=== WORK TO COMPLETE ===
Working from the records beneath this line, reproduce each one exactly.
□ □ □
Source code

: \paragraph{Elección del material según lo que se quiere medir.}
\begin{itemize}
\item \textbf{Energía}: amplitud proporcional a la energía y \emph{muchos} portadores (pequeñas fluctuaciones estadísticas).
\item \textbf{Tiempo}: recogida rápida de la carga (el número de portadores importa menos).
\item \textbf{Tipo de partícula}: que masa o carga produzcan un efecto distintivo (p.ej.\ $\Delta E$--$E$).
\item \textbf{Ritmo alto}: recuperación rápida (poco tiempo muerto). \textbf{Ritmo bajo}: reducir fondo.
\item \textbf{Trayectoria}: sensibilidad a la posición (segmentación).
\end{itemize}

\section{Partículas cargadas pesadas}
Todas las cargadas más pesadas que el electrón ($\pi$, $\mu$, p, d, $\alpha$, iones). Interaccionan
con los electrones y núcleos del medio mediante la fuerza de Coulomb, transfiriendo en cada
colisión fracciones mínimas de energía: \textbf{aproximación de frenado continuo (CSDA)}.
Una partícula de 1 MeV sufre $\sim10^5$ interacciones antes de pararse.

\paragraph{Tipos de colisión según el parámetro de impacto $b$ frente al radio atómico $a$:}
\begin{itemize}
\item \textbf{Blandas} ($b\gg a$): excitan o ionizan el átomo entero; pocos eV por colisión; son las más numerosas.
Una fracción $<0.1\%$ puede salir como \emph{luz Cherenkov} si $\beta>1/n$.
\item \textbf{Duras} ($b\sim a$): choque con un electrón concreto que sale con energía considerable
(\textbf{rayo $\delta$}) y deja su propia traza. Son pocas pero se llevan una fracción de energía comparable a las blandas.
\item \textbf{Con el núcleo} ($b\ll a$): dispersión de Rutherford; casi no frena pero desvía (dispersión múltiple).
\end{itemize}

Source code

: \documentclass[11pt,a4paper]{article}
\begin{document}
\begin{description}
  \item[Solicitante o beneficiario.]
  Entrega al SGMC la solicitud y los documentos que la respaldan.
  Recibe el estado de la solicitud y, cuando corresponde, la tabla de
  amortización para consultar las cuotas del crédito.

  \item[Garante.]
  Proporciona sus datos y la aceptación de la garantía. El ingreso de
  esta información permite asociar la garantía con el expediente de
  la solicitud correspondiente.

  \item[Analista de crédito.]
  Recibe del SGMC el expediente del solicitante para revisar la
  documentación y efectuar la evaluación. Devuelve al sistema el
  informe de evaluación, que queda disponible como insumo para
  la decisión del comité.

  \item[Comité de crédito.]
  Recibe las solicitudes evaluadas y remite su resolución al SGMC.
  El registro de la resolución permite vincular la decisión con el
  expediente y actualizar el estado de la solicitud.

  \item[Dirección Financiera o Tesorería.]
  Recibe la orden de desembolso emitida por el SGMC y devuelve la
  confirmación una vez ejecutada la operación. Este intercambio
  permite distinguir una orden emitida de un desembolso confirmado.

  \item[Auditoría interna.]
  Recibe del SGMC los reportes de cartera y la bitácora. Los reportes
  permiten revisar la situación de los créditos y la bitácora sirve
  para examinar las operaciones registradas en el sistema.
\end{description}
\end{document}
□ □ □
=== WRITTEN SOLUTION ===
Source code

: \paragraph{Elección del material según lo que se quiere medir.}
\begin{itemize}
\item \textbf{Energía}: amplitud proporcional a la energía y \emph{muchos} portadores (pequeñas fluctuaciones estadísticas).
\item \textbf{Tiempo}: recogida rápida de la carga (el número de portadores importa menos).
\item \textbf{Tipo de partícula}: que masa o carga produzcan un efecto distintivo (p.ej.\ $\Delta E$--$E$).
\item \textbf{Ritmo alto}: recuperación rápida (poco tiempo muerto). \textbf{Ritmo bajo}: reducir fondo.
\item \textbf{Trayectoria}: sensibilidad a la posición (segmentación).
\end{itemize}

\section{Partículas cargadas pesadas}
Todas las cargadas más pesadas que el electrón ($\pi$, $\mu$, p, d, $\alpha$, iones). Interaccionan
con los electrones y núcleos del medio mediante la fuerza de Coulomb, transfiriendo en cada
colisión fracciones mínimas de energía: \textbf{aproximación de frenado continuo (CSDA)}.
Una partícula de 1 MeV sufre $\sim10^5$ interacciones antes de pararse.

\paragraph{Tipos de colisión según el parámetro de impacto $b$ frente al radio atómico $a$:}
\begin{itemize}
\item \textbf{Blandas} ($b\gg a$): excitan o ionizan el átomo entero; pocos eV por colisión; son las más numerosas.
Una fracción $<0.1\%$ puede salir como \emph{luz Cherenkov} si $\beta>1/n$.
\item \textbf{Duras} ($b\sim a$): choque con un electrón concreto que sale con energía considerable
(\textbf{rayo $\delta$}) y deja su propia traza. Son pocas pero se llevan una fracción de energía comparable a las blandas.
\item \textbf{Con el núcleo} ($b\ll a$): dispersión de Rutherford; casi no frena pero desvía (dispersión múltiple).
\end{itemize}

Source code

: \documentclass[11pt,a4paper]{article}
\begin{document}
\begin{description}
  \item[Solicitante o beneficiario.]
  Entrega al SGMC la solicitud y los documentos que la respaldan.
  Recibe el estado de la solicitud y, cuando corresponde, la tabla de
  amortización para consultar las cuotas del crédito.

  \item[Garante.]
  Proporciona sus datos y la aceptación de la garantía. El ingreso de
  esta información permite asociar la garantía con el expediente de
  la solicitud correspondiente.

  \item[Analista de crédito.]
  Recibe del SGMC el expediente del solicitante para revisar la
  documentación y efectuar la evaluación. Devuelve al sistema el
  informe de evaluación, que queda disponible como insumo para
  la decisión del comité.

  \item[Comité de crédito.]
  Recibe las solicitudes evaluadas y remite su resolución al SGMC.
  El registro de la resolución permite vincular la decisión con el
  expediente y actualizar el estado de la solicitud.

  \item[Dirección Financiera o Tesorería.]
  Recibe la orden de desembolso emitida por el SGMC y devuelve la
  confirmación una vez ejecutada la operación. Este intercambio
  permite distinguir una orden emitida de un desembolso confirmado.

  \item[Auditoría interna.]
  Recibe del SGMC los reportes de cartera y la bitácora. Los reportes
  permiten revisar la situación de los créditos y la bitácora sirve
  para examinar las operaciones registradas en el sistema.
\end{description}
\end{document}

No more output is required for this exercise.